PBS recently aired a film by Cameron Crowe, "Pearl Jam 20: American Masters." Another 20-year anniversary for the U-2 Album "Achtung Baby" also merits a documentary about its recording sessions in Berlin airing on Showtime. U-2 did not just reissue a remastered version, they created a multi-level audio marketing experience for their fans. According to USA TODAY, at the bottom is the basic CD ($14). At the top is the "Uber" edition "in a magnetic-puzzle box that adds such bonuses as vinyl singles and Bono's "The Fly" sunglasses ($470)." In between are a double CD with extras ($30), a four-disc vinyl box ($120) and a super deluxe set with six CDs, four DVDs, 16 art prints and a hardbound book($168). Something for every U-2 fan on your Christmas list.

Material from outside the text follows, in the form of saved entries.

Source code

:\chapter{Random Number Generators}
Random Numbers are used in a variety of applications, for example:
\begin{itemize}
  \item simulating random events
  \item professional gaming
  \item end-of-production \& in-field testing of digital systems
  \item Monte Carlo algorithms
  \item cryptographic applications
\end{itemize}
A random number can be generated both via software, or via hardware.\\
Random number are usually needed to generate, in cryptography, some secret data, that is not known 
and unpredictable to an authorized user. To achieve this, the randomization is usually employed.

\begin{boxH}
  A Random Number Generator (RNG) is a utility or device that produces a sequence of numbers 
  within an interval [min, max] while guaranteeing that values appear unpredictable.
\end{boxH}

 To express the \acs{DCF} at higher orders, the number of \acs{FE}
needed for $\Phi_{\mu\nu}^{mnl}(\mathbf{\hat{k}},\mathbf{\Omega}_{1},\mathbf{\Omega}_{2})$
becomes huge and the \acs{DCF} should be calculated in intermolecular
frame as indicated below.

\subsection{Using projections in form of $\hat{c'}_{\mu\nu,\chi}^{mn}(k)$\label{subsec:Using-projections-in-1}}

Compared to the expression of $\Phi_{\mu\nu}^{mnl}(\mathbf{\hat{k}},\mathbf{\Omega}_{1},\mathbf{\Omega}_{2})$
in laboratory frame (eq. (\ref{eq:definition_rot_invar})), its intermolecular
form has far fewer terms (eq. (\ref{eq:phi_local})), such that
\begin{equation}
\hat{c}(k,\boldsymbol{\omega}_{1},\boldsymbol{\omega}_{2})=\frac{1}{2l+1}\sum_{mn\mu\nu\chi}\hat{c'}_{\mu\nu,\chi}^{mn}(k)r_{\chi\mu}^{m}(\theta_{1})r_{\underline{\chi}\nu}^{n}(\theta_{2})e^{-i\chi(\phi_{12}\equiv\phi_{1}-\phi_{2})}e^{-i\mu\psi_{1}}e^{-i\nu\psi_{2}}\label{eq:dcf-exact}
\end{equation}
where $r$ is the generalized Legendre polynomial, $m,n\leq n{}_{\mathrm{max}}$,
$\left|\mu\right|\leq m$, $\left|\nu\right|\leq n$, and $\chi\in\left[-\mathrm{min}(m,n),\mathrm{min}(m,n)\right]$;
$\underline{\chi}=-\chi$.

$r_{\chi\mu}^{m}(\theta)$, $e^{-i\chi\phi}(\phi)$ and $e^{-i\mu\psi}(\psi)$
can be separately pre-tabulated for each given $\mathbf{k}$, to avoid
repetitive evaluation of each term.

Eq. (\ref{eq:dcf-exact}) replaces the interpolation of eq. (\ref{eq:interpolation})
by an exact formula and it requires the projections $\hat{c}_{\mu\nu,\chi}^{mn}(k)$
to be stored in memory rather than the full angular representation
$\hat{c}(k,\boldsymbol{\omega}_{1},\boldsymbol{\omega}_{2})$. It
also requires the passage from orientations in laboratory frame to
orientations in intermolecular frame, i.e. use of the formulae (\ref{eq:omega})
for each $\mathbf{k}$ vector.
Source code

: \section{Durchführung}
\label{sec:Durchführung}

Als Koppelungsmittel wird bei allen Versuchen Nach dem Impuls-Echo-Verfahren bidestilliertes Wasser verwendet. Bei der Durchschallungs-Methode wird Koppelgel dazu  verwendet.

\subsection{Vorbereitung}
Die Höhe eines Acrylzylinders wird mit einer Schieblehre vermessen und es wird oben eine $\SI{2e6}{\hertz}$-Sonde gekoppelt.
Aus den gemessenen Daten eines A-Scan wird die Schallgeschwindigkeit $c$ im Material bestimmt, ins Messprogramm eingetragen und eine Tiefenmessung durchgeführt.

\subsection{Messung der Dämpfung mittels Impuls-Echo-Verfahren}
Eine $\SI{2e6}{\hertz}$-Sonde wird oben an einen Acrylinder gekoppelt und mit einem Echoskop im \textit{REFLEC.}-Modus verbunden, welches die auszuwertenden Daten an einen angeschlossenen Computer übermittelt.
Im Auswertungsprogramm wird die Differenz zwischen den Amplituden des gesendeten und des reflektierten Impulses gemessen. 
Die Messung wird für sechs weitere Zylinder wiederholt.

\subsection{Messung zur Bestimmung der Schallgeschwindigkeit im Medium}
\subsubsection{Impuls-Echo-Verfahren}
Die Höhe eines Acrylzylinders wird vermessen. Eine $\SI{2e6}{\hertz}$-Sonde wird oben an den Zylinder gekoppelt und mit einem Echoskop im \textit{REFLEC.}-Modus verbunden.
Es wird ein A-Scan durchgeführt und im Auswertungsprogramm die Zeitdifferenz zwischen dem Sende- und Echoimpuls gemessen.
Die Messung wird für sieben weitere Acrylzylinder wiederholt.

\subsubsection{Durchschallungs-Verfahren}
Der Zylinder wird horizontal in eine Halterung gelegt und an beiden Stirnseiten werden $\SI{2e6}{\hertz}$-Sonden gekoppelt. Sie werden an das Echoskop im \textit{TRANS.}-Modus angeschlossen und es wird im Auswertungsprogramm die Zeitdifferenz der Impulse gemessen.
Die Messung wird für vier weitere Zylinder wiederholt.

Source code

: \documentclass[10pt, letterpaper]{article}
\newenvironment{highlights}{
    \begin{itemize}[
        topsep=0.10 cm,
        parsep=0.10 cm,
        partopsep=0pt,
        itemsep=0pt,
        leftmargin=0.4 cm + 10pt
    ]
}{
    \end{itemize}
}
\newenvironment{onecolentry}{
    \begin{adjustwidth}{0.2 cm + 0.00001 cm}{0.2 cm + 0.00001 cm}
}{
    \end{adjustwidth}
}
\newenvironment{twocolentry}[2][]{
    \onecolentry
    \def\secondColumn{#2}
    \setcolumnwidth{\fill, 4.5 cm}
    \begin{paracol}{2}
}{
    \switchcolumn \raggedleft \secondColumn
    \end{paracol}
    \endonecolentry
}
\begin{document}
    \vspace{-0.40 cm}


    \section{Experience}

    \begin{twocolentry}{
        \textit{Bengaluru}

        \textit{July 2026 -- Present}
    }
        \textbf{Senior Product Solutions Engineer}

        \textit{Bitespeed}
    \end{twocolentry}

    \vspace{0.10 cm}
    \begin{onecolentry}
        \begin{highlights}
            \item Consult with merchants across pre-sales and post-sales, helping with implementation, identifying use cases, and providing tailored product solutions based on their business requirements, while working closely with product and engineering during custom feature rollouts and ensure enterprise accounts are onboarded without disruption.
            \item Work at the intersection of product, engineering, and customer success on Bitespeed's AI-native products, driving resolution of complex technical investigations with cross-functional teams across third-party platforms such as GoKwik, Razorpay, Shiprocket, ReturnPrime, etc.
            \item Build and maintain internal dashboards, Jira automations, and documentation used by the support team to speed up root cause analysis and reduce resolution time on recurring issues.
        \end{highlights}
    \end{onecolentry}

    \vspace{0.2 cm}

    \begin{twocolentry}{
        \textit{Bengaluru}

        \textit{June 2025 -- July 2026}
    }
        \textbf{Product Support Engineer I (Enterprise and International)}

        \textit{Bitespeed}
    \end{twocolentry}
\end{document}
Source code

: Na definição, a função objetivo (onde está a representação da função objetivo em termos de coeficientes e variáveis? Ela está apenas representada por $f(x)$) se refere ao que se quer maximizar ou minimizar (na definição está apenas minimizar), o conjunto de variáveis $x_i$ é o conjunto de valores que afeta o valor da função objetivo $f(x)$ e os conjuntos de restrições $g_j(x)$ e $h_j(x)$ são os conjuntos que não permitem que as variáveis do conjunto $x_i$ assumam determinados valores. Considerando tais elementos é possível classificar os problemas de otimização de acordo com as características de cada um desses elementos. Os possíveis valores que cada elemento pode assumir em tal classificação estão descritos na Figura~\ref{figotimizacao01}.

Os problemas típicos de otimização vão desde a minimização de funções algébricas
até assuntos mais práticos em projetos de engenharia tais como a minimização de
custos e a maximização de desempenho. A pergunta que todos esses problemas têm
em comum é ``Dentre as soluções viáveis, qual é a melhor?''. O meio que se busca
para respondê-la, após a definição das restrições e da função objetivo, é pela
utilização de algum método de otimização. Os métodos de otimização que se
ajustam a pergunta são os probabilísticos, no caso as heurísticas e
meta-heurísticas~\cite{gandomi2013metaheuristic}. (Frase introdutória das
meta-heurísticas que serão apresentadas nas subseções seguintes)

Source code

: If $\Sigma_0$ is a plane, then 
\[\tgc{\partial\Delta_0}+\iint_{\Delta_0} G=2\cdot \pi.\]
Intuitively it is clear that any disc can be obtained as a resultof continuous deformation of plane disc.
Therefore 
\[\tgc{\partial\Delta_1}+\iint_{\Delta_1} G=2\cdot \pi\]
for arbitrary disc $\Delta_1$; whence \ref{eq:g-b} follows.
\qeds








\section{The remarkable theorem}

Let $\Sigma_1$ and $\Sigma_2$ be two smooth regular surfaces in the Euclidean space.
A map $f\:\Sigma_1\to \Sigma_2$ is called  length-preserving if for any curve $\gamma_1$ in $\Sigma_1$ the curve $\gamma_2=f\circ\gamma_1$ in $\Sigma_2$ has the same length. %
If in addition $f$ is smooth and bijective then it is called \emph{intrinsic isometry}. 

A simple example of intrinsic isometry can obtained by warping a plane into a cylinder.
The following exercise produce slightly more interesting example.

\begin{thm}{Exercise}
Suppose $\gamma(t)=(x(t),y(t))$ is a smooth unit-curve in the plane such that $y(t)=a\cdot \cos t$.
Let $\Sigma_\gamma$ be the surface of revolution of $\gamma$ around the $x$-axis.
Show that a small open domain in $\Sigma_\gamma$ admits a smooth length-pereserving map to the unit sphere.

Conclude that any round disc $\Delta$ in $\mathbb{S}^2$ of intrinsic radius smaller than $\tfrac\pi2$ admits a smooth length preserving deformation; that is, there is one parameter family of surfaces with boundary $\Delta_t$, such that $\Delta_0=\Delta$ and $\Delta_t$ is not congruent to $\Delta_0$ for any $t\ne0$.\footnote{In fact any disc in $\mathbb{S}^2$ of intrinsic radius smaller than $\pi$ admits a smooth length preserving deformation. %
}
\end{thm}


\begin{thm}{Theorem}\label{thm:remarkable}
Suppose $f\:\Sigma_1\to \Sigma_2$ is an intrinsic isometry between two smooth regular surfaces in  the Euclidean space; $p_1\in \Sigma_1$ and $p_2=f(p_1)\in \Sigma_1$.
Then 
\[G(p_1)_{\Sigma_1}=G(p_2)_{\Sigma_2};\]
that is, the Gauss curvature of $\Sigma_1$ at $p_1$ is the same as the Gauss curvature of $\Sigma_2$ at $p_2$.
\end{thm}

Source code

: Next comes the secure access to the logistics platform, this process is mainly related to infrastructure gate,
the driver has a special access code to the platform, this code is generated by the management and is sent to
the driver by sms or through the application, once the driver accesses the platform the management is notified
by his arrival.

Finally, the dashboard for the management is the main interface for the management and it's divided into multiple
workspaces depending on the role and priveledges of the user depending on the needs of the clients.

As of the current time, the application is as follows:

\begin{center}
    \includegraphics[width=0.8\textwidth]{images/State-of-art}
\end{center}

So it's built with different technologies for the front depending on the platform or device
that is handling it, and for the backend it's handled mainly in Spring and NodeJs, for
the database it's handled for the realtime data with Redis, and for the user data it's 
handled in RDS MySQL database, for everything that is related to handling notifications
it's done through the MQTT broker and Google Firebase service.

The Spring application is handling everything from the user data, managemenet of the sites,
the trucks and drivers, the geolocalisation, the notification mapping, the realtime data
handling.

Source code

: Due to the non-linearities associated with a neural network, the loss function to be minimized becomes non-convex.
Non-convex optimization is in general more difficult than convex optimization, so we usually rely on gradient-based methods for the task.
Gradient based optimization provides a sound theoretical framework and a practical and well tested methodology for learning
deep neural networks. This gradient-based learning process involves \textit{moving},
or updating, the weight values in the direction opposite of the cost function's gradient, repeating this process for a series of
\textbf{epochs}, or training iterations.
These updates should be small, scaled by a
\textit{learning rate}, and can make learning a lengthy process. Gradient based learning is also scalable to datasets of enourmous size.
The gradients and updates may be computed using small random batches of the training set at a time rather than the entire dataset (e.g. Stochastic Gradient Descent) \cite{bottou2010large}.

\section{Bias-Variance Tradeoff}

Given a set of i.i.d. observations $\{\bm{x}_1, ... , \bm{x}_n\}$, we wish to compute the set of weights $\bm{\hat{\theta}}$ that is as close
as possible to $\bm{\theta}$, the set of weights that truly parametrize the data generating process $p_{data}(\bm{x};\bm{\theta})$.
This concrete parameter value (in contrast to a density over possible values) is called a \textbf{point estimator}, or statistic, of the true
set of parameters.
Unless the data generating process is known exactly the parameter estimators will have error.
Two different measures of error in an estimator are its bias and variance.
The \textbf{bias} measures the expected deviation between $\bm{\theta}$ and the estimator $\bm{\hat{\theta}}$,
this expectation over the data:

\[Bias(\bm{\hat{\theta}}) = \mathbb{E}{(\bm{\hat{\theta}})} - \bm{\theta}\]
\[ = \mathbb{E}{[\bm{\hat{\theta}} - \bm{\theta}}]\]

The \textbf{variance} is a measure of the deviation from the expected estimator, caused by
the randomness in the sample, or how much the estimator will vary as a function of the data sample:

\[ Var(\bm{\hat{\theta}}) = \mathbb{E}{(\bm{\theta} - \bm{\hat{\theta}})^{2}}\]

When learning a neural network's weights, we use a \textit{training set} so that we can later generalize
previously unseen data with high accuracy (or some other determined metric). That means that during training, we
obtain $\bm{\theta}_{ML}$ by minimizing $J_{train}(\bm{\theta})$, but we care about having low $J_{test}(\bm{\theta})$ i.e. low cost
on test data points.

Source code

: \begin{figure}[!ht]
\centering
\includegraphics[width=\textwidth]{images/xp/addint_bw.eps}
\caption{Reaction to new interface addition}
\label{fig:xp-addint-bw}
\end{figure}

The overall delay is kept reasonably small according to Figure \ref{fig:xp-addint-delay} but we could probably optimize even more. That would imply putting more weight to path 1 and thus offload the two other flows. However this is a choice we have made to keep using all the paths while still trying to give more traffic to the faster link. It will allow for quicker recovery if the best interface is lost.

And who knew that MTV is celebrating its 30th birthday this year? I would have missed it if I had not seen the authors of a new book, I Want My MTV on a morning talk show. For me the music video era and MTV have been a generation-skipping phenomenon. I am fascinated by the documentaries made in the early years of all of kinds of music but by the time music marketing merged with cable television it seemed a competition for gimmicks and computer generated special effects over the words and music. MTV was an interesting chapter in modern musical history. The authors, Craig Marks and Rob Tannenbaum, point out how "Thriller" put the cable channel on the map and rocketed Michael Jackson into pop icon status. It offered a similar launch pad for Madonna (whose success is hard to imagine without the moving pictures) and to a lesser degree REM, Bon Jovi and U-2. MTV is also great business school case study. They were able to start it up because the content came for free from the record companies and they dropped the three-minute movies (or relegated them to subchannels) as soon as they found their reality shows drew bigger ratings than the music. At least they provided the platform for creating a visual music history that can live on at You Tube (if not the Smithsonian).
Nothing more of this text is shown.